Traditions of the 1920s
- Freshmen men wear green caps.
- There is no smoking on the campus.
- Follow the walks on campus.
- Make the acquaintance of your classmates and others as soon as possible, but do not be hasty in forming friendships.
- Read the "Easterner."
- Say "section," not sorority.
- Make the deans your personal friends.
- Attend all your class meetings and take an intelligent interest in their proceedings.
- Consult your school catalogue when in doubt about your course.
- Learn the school songs and yells and join in whenever you hear them.
- Learn the name of this college and use it correctly. You are now attending "Ball Teachers College."
- Always remember that you are judged by your manners and habits when outside the classroom.
- At social events, your chaperones and sponsors are your guests.

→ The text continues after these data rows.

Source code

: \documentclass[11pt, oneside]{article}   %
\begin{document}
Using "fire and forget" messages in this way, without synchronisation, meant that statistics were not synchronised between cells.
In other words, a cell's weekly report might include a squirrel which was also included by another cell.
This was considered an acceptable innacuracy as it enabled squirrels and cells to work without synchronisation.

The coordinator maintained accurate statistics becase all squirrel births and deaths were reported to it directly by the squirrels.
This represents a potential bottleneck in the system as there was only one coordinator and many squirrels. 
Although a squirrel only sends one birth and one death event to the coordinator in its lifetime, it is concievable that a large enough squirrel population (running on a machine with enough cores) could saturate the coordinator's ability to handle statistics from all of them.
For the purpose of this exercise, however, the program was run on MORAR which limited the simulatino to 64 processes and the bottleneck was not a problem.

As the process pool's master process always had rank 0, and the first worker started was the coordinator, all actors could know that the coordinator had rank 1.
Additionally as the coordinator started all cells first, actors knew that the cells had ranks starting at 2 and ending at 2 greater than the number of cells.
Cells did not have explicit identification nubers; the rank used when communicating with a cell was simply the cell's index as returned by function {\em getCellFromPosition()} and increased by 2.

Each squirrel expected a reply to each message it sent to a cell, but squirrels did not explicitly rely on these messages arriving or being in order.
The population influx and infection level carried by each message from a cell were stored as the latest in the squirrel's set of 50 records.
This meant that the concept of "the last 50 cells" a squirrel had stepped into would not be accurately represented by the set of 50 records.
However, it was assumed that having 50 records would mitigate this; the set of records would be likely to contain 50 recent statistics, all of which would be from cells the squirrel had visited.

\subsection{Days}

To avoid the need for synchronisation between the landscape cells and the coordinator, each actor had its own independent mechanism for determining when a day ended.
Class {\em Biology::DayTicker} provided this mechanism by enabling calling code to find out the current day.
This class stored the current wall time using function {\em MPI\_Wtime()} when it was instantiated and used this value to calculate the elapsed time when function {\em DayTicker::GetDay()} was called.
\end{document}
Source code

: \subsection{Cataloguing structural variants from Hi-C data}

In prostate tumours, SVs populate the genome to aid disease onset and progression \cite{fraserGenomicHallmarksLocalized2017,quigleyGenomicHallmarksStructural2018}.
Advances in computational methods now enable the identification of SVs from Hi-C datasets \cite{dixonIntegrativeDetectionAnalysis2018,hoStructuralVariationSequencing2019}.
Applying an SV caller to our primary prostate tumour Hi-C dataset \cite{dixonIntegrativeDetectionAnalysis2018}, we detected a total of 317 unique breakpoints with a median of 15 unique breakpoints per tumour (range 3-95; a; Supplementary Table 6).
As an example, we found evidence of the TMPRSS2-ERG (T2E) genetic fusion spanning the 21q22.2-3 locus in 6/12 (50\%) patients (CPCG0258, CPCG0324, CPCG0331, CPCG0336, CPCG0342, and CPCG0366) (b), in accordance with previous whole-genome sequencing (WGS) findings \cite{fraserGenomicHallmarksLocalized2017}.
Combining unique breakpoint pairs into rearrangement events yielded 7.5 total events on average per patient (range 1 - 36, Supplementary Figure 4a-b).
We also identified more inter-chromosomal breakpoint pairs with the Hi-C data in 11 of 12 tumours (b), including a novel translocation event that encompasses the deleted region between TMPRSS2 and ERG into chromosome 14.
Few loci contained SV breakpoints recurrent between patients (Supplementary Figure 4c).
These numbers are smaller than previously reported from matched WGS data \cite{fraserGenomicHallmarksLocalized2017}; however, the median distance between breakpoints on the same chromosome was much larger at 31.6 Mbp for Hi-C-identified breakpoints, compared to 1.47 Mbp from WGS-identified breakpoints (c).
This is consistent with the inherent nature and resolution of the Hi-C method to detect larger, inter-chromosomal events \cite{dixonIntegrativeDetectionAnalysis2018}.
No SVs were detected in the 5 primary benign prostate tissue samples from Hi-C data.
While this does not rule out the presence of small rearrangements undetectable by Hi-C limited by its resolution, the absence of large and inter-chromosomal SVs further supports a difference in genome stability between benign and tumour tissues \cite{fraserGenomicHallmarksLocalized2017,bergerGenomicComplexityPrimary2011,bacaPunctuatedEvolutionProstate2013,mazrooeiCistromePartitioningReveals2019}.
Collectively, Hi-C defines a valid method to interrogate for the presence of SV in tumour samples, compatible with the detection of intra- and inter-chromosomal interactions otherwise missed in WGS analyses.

- Consult our advertisers--they are reliable.
- Join the "Y". It is the one comprehensive Christian Students' Organization.
From B Handbook, 1926-1927
Traditions of the 1930s
- There is no smoking on campus.
- Students make the deans their personal friends.
- Everybody reads The Easterner.
- All students learn the college songs and yells and join in whenever they are played.
- All college affairs receive the support of the entire student body.
- Students join the Y.W.C.A or Y.M.C.A.
- Students attend convocation
- No unsportsmanlike or ungentlemanly conduct is permitted at any athletic contest.
- All freshman men wear green caps.
- The annual freshman-sophomore scrap is held during the Home-Coming activities. If the freshmen win, they gain the right to remove the red button from their caps.
- Senior men wear cream "senior cords," and senior women wear jackets.
From the B Book, 1932-1933
The Leaf Rake
n 1943, the Student Executive Council sponsored a Campus Cleanup Day. Students were asked to rake leaves in two hour shifts between 8am and 4pm on Saturday, October 30th. A bonfire followed the cleanup efforts. Viewed also as a social occasion for students to meet other students and professors, later leaf rakes took place on Thursday afternoons followed by a pep session. Thursday afternoon classes were dismissed, apples given to the students and the band played to entertain them. In 1951, the University purchased a "power-driven leaf pulverizer" which ground the leaves into dust to be used as fertilizer. The central area of the campus was left untouched by the "pulverizer" for the leaf rake. The leaf rake continued to be held but on a much smaller scale.
Ball State Teachers College Leaf Rake, 1943.
"Yesterday afternoon all Ball Staters really had a rip-roaring, super-terrific time raking leaves into mountain-like piles and throwing girls and professors into them."